→ **MATERIAL FOR THE TASK**
§ §

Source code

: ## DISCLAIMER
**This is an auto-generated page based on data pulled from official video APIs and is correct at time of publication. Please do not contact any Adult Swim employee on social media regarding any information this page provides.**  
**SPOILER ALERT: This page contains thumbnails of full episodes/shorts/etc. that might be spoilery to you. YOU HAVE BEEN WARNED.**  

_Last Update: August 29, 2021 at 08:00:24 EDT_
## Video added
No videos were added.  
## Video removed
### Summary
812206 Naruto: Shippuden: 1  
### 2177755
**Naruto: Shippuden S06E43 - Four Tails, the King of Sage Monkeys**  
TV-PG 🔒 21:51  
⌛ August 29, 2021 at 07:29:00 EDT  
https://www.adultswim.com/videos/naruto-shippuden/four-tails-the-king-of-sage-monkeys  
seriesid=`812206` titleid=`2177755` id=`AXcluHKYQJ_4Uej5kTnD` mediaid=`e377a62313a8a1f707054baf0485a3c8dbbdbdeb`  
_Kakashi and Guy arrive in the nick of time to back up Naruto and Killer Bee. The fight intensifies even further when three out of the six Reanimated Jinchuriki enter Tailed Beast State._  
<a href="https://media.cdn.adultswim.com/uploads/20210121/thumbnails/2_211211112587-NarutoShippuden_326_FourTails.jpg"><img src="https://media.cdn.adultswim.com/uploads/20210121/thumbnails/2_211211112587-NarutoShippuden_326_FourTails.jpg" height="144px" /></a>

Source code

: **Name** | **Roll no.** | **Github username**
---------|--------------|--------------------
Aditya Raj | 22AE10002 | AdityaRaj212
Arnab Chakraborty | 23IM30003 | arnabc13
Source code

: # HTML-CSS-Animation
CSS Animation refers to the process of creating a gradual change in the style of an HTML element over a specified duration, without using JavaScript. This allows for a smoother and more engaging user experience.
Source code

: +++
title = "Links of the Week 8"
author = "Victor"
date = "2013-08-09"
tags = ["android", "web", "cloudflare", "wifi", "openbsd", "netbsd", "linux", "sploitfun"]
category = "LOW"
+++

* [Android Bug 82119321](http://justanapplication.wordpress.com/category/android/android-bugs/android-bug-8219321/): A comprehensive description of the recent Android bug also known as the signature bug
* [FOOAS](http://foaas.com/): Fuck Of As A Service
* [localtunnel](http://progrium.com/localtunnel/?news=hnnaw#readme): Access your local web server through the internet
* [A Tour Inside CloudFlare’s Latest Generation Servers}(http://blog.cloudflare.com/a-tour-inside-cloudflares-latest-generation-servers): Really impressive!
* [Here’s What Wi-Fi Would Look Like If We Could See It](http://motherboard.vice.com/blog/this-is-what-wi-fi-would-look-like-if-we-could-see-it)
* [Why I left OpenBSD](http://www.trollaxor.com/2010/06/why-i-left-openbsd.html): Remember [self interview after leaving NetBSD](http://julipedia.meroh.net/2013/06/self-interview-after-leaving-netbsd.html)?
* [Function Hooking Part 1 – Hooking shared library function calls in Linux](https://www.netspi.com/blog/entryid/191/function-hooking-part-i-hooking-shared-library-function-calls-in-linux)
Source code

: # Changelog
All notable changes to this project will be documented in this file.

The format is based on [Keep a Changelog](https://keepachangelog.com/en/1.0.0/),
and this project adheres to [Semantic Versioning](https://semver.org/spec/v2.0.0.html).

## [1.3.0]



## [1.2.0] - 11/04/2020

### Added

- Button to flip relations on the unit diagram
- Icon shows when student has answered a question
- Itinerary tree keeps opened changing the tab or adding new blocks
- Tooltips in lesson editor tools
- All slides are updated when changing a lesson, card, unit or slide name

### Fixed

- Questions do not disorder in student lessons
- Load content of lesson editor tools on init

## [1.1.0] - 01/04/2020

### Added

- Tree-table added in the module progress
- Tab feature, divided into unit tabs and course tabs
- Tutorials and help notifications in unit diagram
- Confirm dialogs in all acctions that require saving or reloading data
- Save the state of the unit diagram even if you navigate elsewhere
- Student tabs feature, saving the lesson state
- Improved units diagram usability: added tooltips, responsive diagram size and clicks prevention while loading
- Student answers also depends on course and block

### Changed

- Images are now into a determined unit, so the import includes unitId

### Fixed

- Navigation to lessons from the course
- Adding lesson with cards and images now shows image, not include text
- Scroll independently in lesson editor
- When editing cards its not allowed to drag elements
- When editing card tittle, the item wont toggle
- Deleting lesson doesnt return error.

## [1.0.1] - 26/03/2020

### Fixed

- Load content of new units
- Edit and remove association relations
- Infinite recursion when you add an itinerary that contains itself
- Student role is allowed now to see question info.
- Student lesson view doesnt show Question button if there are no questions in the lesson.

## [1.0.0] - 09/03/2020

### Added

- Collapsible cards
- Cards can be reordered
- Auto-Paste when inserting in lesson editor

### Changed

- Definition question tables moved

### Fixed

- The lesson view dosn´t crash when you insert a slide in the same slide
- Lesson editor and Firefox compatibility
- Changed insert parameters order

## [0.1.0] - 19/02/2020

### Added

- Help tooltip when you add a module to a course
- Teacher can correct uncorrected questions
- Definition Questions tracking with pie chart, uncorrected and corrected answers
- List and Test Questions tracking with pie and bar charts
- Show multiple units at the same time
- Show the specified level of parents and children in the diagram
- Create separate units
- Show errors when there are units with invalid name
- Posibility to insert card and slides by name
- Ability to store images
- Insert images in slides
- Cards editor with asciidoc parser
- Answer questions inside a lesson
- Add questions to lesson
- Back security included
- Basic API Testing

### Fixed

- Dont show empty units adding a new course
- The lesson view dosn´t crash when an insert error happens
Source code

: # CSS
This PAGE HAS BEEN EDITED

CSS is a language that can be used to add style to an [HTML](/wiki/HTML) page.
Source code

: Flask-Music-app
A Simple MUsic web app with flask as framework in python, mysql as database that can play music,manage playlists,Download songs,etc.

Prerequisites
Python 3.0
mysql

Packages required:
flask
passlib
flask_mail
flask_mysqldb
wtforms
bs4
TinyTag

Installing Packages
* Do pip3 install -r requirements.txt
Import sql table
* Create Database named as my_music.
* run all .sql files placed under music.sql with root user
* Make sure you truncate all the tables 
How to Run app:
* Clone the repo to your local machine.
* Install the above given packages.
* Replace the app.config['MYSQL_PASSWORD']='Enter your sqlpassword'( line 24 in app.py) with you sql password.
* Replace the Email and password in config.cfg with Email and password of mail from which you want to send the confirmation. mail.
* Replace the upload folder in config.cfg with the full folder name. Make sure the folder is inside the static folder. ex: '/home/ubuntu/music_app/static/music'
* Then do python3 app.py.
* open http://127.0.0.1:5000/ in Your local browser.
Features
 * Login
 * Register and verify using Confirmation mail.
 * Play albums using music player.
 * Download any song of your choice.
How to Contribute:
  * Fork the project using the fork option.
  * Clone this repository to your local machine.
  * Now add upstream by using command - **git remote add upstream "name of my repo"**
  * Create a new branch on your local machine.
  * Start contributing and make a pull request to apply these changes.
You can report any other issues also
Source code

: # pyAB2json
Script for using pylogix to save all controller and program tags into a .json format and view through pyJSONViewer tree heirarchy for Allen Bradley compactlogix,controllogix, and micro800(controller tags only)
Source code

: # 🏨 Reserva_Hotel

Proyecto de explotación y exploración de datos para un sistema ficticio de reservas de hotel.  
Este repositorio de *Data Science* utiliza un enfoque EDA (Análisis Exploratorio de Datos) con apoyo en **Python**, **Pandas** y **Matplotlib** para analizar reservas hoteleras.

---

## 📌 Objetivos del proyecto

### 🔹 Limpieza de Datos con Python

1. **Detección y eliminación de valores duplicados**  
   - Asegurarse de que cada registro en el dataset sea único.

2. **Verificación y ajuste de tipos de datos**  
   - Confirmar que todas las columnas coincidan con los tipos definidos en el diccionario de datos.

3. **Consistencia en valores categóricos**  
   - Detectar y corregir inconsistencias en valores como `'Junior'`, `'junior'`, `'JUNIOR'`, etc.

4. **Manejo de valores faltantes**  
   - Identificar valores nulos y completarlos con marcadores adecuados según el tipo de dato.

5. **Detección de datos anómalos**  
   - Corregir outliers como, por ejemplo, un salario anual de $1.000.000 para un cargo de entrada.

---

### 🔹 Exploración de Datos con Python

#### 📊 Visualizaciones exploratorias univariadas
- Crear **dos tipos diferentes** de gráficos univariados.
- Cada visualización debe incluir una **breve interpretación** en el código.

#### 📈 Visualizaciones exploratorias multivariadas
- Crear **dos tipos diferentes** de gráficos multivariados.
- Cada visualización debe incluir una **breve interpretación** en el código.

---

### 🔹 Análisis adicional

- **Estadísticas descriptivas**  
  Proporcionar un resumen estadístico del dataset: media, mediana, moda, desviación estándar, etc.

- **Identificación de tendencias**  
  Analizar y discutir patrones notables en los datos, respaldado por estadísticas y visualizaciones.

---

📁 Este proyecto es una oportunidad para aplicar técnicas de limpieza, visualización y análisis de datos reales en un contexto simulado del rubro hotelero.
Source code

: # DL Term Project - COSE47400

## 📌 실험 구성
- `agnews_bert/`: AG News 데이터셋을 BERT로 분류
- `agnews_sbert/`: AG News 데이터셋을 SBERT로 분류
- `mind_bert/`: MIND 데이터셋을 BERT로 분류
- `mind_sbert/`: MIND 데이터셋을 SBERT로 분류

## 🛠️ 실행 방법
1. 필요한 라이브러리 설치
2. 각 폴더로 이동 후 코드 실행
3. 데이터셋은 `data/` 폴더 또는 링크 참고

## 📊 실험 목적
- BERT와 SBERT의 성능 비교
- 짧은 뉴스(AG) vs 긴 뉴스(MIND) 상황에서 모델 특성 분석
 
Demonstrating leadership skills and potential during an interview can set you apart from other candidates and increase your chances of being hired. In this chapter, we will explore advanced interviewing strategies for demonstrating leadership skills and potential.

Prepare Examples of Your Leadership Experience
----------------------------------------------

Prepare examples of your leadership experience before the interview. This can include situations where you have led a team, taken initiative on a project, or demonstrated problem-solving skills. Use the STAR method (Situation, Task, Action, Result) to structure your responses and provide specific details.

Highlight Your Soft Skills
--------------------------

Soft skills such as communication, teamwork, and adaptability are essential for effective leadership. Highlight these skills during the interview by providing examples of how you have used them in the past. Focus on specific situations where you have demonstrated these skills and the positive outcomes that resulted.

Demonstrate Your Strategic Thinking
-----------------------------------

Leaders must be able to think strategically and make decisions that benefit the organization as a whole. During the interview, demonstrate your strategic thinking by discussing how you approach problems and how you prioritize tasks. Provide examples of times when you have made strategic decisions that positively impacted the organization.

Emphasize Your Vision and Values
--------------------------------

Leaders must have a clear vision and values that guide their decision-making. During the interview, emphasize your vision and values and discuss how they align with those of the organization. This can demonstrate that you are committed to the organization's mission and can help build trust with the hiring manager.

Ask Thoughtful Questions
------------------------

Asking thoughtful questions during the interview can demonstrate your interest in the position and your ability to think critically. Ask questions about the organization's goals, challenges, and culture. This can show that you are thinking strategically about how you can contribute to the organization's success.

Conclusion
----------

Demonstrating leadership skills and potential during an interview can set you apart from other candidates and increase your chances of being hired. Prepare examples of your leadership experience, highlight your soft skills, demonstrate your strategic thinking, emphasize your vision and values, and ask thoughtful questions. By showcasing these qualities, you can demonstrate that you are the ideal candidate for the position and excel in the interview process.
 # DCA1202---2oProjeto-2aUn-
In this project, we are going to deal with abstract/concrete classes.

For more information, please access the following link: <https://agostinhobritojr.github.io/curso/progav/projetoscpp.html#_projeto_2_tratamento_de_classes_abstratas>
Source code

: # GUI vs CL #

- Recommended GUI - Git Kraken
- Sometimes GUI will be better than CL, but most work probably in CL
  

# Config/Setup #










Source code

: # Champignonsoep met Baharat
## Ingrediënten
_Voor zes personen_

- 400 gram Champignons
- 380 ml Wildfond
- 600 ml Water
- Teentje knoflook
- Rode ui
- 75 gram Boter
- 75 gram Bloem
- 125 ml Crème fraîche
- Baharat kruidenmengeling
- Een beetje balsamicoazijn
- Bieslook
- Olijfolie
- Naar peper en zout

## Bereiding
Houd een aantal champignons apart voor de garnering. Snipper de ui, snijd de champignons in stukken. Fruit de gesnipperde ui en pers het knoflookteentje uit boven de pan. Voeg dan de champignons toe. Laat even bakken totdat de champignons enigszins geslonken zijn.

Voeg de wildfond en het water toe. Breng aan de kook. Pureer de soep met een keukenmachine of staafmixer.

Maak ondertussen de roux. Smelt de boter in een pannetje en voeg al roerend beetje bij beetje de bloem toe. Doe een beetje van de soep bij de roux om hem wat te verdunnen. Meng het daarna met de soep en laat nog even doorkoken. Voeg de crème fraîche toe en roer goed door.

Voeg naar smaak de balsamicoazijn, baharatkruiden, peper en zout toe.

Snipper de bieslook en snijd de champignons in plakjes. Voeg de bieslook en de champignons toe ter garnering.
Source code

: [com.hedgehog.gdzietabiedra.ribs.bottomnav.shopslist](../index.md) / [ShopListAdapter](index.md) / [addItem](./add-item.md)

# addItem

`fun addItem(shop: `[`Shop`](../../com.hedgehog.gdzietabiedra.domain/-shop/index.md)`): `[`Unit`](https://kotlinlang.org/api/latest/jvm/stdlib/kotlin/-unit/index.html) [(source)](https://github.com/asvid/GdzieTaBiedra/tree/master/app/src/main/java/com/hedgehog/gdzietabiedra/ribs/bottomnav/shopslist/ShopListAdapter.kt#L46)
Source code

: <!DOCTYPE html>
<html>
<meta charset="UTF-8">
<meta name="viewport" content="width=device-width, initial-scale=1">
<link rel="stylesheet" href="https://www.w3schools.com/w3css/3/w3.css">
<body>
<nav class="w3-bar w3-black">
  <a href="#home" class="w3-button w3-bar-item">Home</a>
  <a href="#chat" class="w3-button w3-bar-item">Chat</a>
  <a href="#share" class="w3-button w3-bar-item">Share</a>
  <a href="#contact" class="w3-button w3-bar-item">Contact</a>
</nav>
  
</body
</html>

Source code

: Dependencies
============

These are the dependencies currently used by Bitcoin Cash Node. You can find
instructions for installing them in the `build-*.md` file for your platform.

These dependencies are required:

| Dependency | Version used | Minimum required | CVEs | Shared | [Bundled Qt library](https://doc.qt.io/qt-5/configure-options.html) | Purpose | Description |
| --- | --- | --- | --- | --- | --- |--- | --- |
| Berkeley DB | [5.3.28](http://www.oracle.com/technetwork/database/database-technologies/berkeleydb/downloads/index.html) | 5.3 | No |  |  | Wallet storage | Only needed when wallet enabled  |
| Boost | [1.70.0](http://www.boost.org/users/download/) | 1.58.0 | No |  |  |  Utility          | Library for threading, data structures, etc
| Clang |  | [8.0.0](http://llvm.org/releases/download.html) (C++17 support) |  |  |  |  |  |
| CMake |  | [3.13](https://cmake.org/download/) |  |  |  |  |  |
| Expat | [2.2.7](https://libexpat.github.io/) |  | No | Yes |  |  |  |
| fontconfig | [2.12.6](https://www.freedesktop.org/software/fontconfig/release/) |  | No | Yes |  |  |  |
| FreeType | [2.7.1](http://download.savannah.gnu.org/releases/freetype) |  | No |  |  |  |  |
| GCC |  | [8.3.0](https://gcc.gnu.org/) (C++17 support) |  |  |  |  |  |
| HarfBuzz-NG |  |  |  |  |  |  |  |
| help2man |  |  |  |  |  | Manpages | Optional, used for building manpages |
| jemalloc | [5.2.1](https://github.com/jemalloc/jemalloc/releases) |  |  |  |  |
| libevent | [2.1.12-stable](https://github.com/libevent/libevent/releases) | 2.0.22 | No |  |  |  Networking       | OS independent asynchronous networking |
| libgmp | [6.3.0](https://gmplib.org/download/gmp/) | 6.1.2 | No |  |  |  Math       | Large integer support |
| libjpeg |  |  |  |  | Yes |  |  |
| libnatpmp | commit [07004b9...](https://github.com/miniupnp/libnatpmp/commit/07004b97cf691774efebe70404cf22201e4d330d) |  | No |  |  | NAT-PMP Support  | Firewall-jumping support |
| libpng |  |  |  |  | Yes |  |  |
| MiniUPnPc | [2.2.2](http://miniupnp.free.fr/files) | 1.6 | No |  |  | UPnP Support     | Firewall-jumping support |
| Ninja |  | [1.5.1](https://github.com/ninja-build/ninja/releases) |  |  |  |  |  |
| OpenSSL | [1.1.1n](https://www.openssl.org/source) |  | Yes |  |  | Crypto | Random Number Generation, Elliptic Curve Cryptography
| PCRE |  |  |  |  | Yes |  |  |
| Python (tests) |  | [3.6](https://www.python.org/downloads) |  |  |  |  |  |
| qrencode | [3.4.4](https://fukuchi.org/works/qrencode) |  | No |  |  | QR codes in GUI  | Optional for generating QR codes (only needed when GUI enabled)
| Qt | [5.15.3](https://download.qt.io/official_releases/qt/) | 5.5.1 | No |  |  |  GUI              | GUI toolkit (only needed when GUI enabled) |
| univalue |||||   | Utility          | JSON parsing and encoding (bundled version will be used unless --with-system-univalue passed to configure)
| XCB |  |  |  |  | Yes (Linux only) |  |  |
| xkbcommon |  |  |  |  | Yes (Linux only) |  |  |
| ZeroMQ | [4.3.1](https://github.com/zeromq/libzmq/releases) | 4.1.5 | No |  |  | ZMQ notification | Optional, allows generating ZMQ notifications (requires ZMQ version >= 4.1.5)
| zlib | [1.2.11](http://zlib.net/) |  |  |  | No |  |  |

§ §

→ **PROBLEM TO WORK ON**
In your answer, include only the lines above starting at the line that holds "- Sometimes GUI" and ending at the line that holds "## Bereiding", copied exactly.

→ **TASK RESPONSE**
- Sometimes GUI will be better than CL, but most work probably in CL
  

# Config/Setup #










Source code

: # Champignonsoep met Baharat
## Ingrediënten
_Voor zes personen_

- 400 gram Champignons
- 380 ml Wildfond
- 600 ml Water
- Teentje knoflook
- Rode ui
- 75 gram Boter
- 75 gram Bloem
- 125 ml Crème fraîche
- Baharat kruidenmengeling
- Een beetje balsamicoazijn
- Bieslook
- Olijfolie
- Naar peper en zout

## Bereiding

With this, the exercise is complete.